What you have to do |
If a line in the records below contains the word "Description", return that line.
[Data provided — start]
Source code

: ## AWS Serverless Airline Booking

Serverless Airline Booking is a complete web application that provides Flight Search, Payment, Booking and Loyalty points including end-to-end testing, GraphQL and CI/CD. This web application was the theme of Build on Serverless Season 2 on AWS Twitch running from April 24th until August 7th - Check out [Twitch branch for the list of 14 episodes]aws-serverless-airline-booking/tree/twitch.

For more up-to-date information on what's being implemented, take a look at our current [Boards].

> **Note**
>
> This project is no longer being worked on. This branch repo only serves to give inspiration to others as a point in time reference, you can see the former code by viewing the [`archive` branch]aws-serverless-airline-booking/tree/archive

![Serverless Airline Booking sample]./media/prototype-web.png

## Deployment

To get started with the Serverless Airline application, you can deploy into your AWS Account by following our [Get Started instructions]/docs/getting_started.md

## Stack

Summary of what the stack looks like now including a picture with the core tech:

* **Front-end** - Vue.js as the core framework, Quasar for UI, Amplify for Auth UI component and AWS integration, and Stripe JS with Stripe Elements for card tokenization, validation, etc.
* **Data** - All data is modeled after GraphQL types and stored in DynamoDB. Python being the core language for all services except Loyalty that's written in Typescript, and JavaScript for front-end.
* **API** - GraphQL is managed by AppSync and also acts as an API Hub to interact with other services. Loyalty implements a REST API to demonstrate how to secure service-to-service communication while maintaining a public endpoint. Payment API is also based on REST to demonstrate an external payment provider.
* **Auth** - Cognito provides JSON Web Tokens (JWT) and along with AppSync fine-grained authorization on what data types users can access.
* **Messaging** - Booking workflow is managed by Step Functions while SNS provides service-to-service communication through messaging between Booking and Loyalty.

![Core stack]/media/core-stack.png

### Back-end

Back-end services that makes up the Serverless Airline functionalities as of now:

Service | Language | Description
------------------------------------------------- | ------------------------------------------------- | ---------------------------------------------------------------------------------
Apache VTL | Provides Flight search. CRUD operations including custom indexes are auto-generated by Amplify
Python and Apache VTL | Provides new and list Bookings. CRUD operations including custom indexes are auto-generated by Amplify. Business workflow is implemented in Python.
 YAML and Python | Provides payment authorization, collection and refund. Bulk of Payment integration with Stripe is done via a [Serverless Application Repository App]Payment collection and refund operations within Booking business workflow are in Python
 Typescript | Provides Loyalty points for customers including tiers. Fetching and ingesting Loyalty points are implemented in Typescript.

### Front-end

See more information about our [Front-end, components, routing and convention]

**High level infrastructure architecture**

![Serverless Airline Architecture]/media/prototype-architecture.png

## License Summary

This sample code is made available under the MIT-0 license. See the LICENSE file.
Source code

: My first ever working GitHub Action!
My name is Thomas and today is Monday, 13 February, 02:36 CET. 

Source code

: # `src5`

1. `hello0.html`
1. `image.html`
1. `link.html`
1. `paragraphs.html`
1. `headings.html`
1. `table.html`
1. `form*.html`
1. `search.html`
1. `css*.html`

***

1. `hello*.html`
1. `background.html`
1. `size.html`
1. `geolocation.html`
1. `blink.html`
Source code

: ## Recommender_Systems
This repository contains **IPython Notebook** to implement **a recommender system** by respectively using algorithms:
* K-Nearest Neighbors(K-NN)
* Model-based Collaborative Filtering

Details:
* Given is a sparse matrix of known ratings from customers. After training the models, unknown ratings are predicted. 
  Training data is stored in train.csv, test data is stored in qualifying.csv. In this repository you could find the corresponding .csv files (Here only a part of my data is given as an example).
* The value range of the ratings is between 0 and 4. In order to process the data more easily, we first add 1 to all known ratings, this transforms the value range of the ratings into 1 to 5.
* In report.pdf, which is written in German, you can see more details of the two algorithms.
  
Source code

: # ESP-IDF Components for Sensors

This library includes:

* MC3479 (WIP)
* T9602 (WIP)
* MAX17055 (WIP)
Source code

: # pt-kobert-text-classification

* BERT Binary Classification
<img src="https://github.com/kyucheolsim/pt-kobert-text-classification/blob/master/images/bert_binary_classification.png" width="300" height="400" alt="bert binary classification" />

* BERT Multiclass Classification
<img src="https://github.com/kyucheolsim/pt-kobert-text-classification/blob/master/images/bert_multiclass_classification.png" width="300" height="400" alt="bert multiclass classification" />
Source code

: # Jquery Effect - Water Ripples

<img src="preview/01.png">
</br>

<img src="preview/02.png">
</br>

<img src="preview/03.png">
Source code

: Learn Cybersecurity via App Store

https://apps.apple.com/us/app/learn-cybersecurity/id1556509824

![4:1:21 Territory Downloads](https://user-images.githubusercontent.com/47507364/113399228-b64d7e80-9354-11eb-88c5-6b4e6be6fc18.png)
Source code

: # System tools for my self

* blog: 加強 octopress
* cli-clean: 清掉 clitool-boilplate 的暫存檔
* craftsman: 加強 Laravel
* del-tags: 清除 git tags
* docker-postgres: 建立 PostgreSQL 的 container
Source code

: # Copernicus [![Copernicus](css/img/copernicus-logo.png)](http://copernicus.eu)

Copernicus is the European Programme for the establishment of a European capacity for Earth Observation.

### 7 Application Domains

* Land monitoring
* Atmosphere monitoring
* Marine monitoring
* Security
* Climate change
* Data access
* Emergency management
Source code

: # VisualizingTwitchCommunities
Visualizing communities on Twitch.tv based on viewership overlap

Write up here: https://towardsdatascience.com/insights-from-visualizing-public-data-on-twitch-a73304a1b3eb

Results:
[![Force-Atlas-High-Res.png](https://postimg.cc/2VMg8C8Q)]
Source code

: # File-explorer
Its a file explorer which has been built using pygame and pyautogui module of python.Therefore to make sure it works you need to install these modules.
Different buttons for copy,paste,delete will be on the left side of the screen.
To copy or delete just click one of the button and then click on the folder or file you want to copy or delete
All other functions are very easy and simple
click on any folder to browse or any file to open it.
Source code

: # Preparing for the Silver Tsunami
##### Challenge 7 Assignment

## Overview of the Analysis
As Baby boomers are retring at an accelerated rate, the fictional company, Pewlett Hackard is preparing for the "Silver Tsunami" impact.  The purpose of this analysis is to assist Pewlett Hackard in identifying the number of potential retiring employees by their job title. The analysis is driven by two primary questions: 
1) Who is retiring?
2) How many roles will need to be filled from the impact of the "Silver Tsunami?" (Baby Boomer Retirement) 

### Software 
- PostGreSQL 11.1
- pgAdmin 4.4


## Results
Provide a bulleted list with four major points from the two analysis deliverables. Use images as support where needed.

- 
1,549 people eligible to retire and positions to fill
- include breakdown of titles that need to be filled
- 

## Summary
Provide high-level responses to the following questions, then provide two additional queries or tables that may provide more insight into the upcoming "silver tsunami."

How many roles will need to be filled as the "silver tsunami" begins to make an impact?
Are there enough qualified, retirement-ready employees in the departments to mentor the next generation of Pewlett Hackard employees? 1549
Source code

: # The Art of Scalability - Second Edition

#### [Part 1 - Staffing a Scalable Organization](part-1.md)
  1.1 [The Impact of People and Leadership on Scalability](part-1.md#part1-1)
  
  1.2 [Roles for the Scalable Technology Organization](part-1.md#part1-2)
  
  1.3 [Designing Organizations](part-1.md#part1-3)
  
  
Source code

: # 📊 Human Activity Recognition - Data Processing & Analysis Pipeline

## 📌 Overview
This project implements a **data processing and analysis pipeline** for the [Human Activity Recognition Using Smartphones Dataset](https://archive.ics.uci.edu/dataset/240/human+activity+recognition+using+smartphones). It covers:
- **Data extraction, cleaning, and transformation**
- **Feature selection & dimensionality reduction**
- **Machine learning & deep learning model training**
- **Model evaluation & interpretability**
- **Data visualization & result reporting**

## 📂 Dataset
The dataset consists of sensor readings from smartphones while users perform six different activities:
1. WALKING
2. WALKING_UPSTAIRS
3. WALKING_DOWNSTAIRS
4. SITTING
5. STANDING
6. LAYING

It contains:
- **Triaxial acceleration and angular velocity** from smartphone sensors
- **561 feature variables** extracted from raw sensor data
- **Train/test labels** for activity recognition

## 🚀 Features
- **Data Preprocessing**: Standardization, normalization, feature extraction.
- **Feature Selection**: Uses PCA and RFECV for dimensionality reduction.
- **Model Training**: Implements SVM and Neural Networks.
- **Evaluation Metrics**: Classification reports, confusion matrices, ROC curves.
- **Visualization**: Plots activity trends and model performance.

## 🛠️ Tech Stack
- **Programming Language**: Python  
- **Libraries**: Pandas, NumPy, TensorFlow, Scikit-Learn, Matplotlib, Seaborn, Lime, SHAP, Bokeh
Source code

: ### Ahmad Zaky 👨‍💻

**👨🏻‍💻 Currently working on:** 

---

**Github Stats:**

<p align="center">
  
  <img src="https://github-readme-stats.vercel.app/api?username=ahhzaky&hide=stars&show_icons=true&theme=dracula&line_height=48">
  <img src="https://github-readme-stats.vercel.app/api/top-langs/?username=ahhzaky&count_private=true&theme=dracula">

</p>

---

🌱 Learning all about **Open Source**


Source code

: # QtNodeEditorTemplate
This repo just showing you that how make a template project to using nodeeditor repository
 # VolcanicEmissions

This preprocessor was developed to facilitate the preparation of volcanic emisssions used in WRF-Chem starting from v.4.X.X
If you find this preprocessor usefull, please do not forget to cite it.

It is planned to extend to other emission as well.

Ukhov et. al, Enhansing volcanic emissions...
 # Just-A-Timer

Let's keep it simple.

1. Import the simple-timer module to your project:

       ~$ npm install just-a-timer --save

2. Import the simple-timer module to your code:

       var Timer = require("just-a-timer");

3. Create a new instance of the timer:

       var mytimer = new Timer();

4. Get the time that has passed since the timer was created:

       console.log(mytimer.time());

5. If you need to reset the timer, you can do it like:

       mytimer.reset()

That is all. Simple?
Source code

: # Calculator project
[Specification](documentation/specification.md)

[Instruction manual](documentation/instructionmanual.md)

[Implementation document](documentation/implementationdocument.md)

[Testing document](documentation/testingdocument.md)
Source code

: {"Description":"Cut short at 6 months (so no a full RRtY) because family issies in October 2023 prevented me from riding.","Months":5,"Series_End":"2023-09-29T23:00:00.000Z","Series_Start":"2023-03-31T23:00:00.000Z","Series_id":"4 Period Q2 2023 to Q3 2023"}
[Data provided — finish]
Task output |
Service | Language | Description
: {"Description":"Cut short at 6 months (so no a full RRtY) because family issies in October 2023 prevented me from riding.","Months":5,"Series_End":"2023-09-29T23:00:00.000Z","Series_Start":"2023-03-31T23:00:00.000Z","Series_id":"4 Period Q2 2023 to Q3 2023"}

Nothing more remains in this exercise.